Seul, en prison pendant la dictature, puis isolé parce que j'avais écrit contre les immolations par le feu, je me suis retrouvé confiné dans la pénombre de ma chambre, comme Hölderlin dans sa tour.
Mais, un jour, quatre petites fleurs ont fini par éclore aux sources d'énergie de mon corps. Cette éclosion a été suivie par beaucoup d'autres. Serait-ce l'éclosion des mystiques taoïstes?
Un monde s'est alors dressé
Triste, solennel, perçant
Chaque fleur s'est ouverte dans le vide de l'espace
Le vide, devenu silence, a effacé les mots.

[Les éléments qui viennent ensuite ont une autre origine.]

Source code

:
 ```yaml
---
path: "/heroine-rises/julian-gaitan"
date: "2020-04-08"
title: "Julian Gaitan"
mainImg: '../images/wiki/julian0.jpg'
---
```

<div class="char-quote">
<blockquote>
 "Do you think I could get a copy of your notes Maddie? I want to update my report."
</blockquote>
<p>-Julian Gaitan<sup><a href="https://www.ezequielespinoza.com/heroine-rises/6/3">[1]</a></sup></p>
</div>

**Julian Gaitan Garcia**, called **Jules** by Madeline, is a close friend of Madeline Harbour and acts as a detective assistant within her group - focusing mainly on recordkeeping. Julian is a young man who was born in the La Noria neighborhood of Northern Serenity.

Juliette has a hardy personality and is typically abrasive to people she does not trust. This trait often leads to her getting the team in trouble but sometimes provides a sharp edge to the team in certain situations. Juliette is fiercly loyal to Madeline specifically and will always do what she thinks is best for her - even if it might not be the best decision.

Le poème L'Éclosion a été composé quelques années avant que le silence apparaisse. Les poèmes sur Gaya ont été écrits un peu plus tard. Sans doute sont-ils nés d'une tension entre le mot et le silence. Ces poèmes ne se situent jamais sur une ligne directe qui irait du mot au mot, d'image en image, du sens au sens. C'est l'instant qui revient, infailliblement. Quelque chose comme l'anneau de Zhuang-Zi quand il évoque «l'illimité de l'anneau», ce moment poétique quasiment insaisissable.

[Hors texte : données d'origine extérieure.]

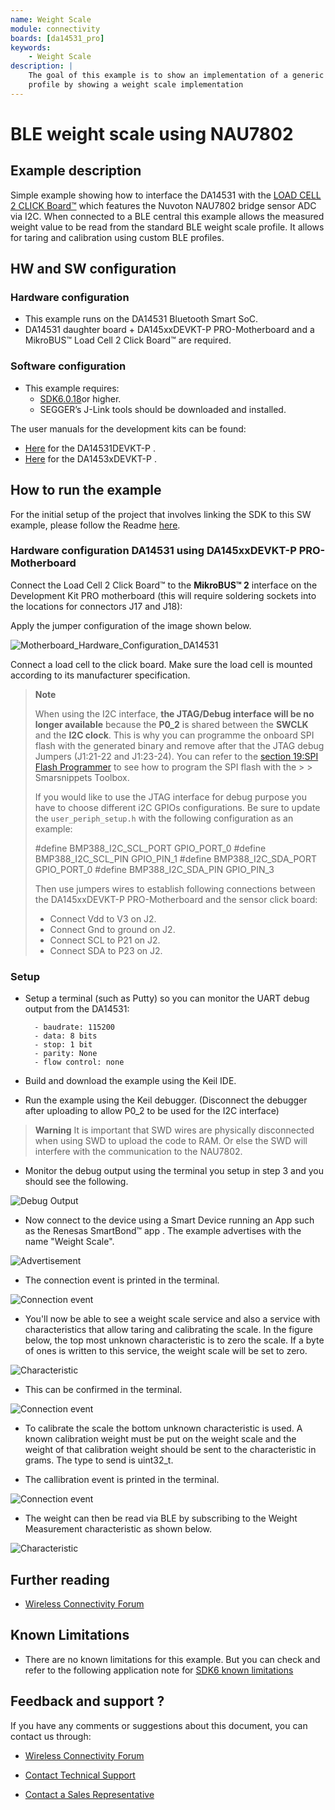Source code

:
 ```yaml
---
name: Weight Scale
module: connectivity
boards: [da14531_pro]
keywords:
    - Weight Scale
description: |
    The goal of this example is to show an implementation of a generic BLE
    profile by showing a weight scale implementation
---
```


# BLE weight scale using NAU7802

## Example description

Simple example showing how to interface the DA14531 with the [LOAD CELL 2 CLICK Board™](https://www.mikroe.com/load-cell-2-click) which features the Nuvoton NAU7802 bridge sensor ADC via I2C. 
When connected to a BLE central this example allows the measured weight value to be read from the standard BLE weight scale profile. It allows for taring and calibration using custom BLE profiles.

## HW and SW configuration

### **Hardware configuration**

- This example runs on the DA14531 Bluetooth Smart SoC.
- DA14531 daughter board + DA145xxDEVKT-P PRO-Motherboard and a MikroBUS™ Load Cell 2 Click Board™ are required.

### **Software configuration**
- This example requires:
  * [SDK6.0.18](https://www.renesas.com/eu/en/document/swo/sdk601811821-da1453x-da145856?r=1564826)or higher.
  * SEGGER’s J-Link tools should be downloaded and installed.

The user manuals for the development kits can be found:

- [Here](https://www.renesas.com/eu/en/document/mat/um-b-114-da14531-development-kit-pro-hardware-user-manual) for the DA14531DEVKT-P .
- [Here](https://www.renesas.com/eu/en/document/mat/um-b-114-da1453x-development-kit-pro-hardware-user-manual) for the DA1453xDEVKT-P .

## How to run the example

For the initial setup of the project that involves linking the SDK to this SW example, please follow the Readme [here](../../Readme.md).

### Hardware configuration DA14531 using DA145xxDEVKT-P PRO-Motherboard

Connect the Load Cell 2 Click Board™ to the **MikroBUS™ 2** interface on the Development Kit PRO motherboard (this will require soldering sockets into the locations for connectors J17 and J18):

Apply the jumper configuration of the image shown below.

![Motherboard_Hardware_Configuration_DA14531](assets/PRO-DK-MiroBus-NAU7802.svg)

Connect a load cell to the click board. Make sure the load cell is mounted according to its manufacturer specification.

> **Note**
> 
> When using the I2C interface, **the JTAG/Debug interface will be no longer available** because the **P0_2** is shared between the **SWCLK** and the **I2C clock**.
> This is why you can programme the onboard SPI flash with the generated binary and remove after that the JTAG debug Jumpers (J1:21-22 and J1:23-24). 
> You can refer to the [section 19:SPI Flash Programmer](https://s3.eu-west-2.amazonaws.com/lpccs-docs.dialog-semiconductor.com/UM-B-083/tools/SPIFlashProgrammer.html) to see how to program the SPI flash with the > > Smarsnippets Toolbox.
> 
> If you would like to use the JTAG interface for debug purpose you have to choose different i2C GPIOs configurations. Be sure to update the `user_periph_setup.h` with the following configuration as an example:
> 
> 	#define BMP388_I2C_SCL_PORT     GPIO_PORT_0
> 	#define BMP388_I2C_SCL_PIN      GPIO_PIN_1
> 	#define BMP388_I2C_SDA_PORT     GPIO_PORT_0
> 	#define BMP388_I2C_SDA_PIN      GPIO_PIN_3
> 
> 
> Then use jumpers wires to establish following connections between the DA145xxDEVKT-P PRO-Motherboard and the sensor click board:
>  
> 	- Connect Vdd to V3 on J2.
> 	- Connect Gnd to ground on J2.
> 	- Connect SCL to P21 on J2.
> 	- Connect SDA to P23 on J2.

### Setup

- Setup a terminal (such as Putty) so you can monitor the UART debug output from the DA14531: 

        - baudrate: 115200
        - data: 8 bits
        - stop: 1 bit
        - parity: None
        - flow control: none

- Build and download the example using the Keil IDE. 

- Run the example using the Keil debugger. (Disconnect the debugger after uploading to allow P0_2 to be used for the I2C interface)
> **Warning**
> It is important that SWD wires are physically disconnected when using SWD to upload the code to RAM. Or else the SWD will interfere with the communication to the NAU7802.

- Monitor the debug output using the terminal you setup in step 3 and you should see the following.

![Debug Output](assets/debug_output1.png)
 
- Now connect to the device using a Smart Device running an App such as the Renesas SmartBond™ app . The example advertises with the name "Weight Scale".

![Advertisement](assets/advertisement.png)

- The connection event is printed in the terminal.

![Connection event](assets/debug_output1.png)

- You'll now be able to see a weight scale service and also a service with characteristics that allow taring and calibrating the scale. In the figure below, the top most unknown characteristic is to zero the scale. If a byte of ones is written to this service, the weight scale will be set to zero.

![Characteristic](assets/characteristics.png)

- This can be confirmed in the terminal.

![Connection event](assets/debug_output2.png)

- To calibrate the scale the bottom unknown characteristic is used. A known calibration weight must be put on the weight scale and the weight of that calibration weight should be sent to the characteristic in grams. The type to send is uint32_t.

- The callibration event is printed in the terminal.

![Connection event](assets/debug_output2.png)

- The weight can then be read via BLE by subscribing to the Weight Measurement characteristic as shown below.

![Characteristic](assets/weight-measurement.png)

## Further reading

- [Wireless Connectivity Forum](https://lpccs-docs.renesas.com/lpc_docs_index/DA145xx.html)



## Known Limitations

- There are no known limitations for this example. But you can check and refer to the following application note for
[SDK6 known limitations](https://lpccs-docs.renesas.com/sdk6_kll/index.html)

## Feedback and support ?

If you have any comments or suggestions about this document, you can contact us through:

- [Wireless Connectivity Forum](https://community.renesas.com/wireles-connectivity)

- [Contact Technical Support](https://www.renesas.com/eu/en/support?nid=1564826&issue_type=technical)

- [Contact a Sales Representative](https://www.renesas.com/eu/en/buy-sample/locations)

Je suppose que traduire ces poèmes en français n'a pas été une tâche facile. Je remercie tous ceux qui ont contribué à la réalisation de cet ouvrage dans la langue de poètes que j'aime et que j'admire. Un jour, je me rendrai à Paris avec le désir de voir la Seine. Non la Seine de Guillaume Apollinaire mais celle de Michel Serres! Le fleuve du temps vivant, des contre-courants, des bouleversements!